Kas testi de eğilme testi gibi fiziksel, zihinsel ve duygusal durumumuzla ilgili soruları yanıtlamak amacıyla bilinçaltından yararlanmak üzere kullanılır. Hastalıkların, tutsak duyguların, kalp duvarı oluşturan olayların belirlenmesi ve altta yatan potansiyel nedenlerin açığa çıkarılması için tasarlanmış bir yöntemdir. Kas testi, eski bütünsel şifacılar tarafından da yıllardır kullanılmaktadır. İlginç tarafı taşıyıcı veya vekil kullanarak kendimize uyguladığımız bu testi bir başkasına da kilometrelerce uzaktan uygulayabiliyor olmamızdır. Uzaklık enerji için bir engel oluşturmaz çünkü enerji her şeydir ve yer yerdedir.
Kalp duvarının kaldırılması için de aynı süreci uygulayabiliriz. Tek fark kalp duvarından bu duyguyu serbest bırakıp bırakamayacağımızı özellikle sormamızdır: “Kalp duvarım var mı?” “Kalp duvarımdan bir duyguyu şu anda serbest bırakabilir miyim?” Bu duvar, varlığının farkında bile olmadığımız tutsak duygularımız tarafından, bilinçaltı zihnimiz aracılığıyla örüldü. Ama artık kalbimizi açmak, kendimizi sevmek, sevgi almak ve vermek konusunda hiçbir engelimiz yok.

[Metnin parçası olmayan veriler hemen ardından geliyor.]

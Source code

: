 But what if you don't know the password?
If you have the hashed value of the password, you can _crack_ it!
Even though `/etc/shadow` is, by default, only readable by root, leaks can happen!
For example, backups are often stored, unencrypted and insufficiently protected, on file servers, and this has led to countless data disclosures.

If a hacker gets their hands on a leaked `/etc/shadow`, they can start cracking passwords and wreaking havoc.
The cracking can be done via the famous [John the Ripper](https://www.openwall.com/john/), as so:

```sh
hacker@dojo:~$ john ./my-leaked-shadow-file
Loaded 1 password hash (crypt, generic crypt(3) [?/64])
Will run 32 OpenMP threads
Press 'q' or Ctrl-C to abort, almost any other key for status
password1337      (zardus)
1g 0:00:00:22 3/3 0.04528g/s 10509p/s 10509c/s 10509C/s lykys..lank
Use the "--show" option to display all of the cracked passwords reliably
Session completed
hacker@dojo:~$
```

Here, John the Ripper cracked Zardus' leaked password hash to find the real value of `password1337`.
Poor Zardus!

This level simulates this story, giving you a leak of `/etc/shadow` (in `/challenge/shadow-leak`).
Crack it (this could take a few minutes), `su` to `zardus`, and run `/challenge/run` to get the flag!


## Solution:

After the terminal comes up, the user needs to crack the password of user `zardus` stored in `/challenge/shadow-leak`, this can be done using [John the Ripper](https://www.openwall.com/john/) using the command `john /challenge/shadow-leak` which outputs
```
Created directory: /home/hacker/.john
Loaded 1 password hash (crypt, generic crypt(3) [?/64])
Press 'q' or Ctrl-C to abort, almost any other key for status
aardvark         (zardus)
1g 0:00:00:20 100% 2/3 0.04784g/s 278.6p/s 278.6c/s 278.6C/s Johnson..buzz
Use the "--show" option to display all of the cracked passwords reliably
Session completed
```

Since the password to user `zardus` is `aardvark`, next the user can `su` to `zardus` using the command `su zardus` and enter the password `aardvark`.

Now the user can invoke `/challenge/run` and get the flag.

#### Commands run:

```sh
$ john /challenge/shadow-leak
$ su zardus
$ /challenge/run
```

“Çoğu zaman eller, zihnin boşuna çözmeye uğraştığı bir bilmecenin nasıl çözüleceğini bilir.” Eğer tutsak duygularımız ya da kalp duvarımız varsa bunları ortadan kaldırmanın ne kadar önemli olduğunu görebiliyor musunuz? Kendimize, çocuklara, hayvanlara, çevremize uygulayabileceğiniz bu yöntem ile ne kadar dönüştürücü bir etki yaratabileceğimizi hayal edebiliyor musunuz?
Doğadaki enerjinin bir yanardağ gibi çeşitli yerlerde hapsolması gibi, acı verici duygusal durumlardan ve travmatik deneyimlerden gelen enerji de bedenlerimizde hapsolabilir. Bedenlerimizin tutsak kalmış bu duyguları özgürlüklerine kavuşturma ve kendini iyileştirme konusunda inanılmaz bir yeteneği vardır. Dr. Bradley Nelson’un insanlık için geliştirdiği Duygu Şifresi yöntemlerini uygulayarak tutsak duyguları ve enerjileri hızlıca yok edebiliriz. Hem bireysel hem de bütünsel açıdan dönüştürücü etkiler yaratabiliriz.

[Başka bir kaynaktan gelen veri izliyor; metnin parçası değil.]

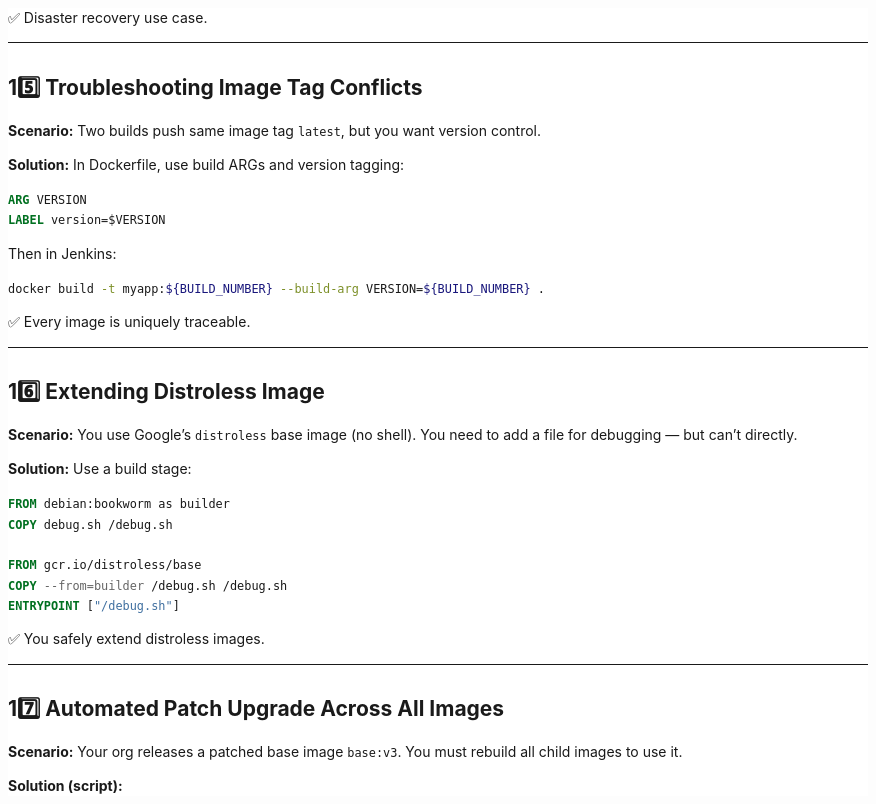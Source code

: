 ✅ Disaster recovery use case.

---

## **15️⃣ Troubleshooting Image Tag Conflicts**

**Scenario:**
Two builds push same image tag `latest`, but you want version control.

**Solution:**
In Dockerfile, use build ARGs and version tagging:

```dockerfile
ARG VERSION
LABEL version=$VERSION
```

Then in Jenkins:

```bash
docker build -t myapp:${BUILD_NUMBER} --build-arg VERSION=${BUILD_NUMBER} .
```

✅ Every image is uniquely traceable.

---

## **16️⃣ Extending Distroless Image**

**Scenario:**
You use Google’s `distroless` base image (no shell).
You need to add a file for debugging — but can’t directly.

**Solution:**
Use a build stage:

```dockerfile
FROM debian:bookworm as builder
COPY debug.sh /debug.sh

FROM gcr.io/distroless/base
COPY --from=builder /debug.sh /debug.sh
ENTRYPOINT ["/debug.sh"]
```

✅ You safely extend distroless images.

---

## **17️⃣ Automated Patch Upgrade Across All Images**

**Scenario:**
Your org releases a patched base image `base:v3`.
You must rebuild all child images to use it.

**Solution (script):**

Hepimiz birbirimize bağlıyız. Biz iyiysek diğer insanların iyi olmasına katkımız olması da kaçınılmazdır. Yeteri kadar insan tutsak kalmış duygularından arındığında ve kalbindeki duvarlar yıkıldığında dünyadaki sevgi enerjisinin hakim olması artık bir buzdolabı mesafesi kadar yakınımızdadır.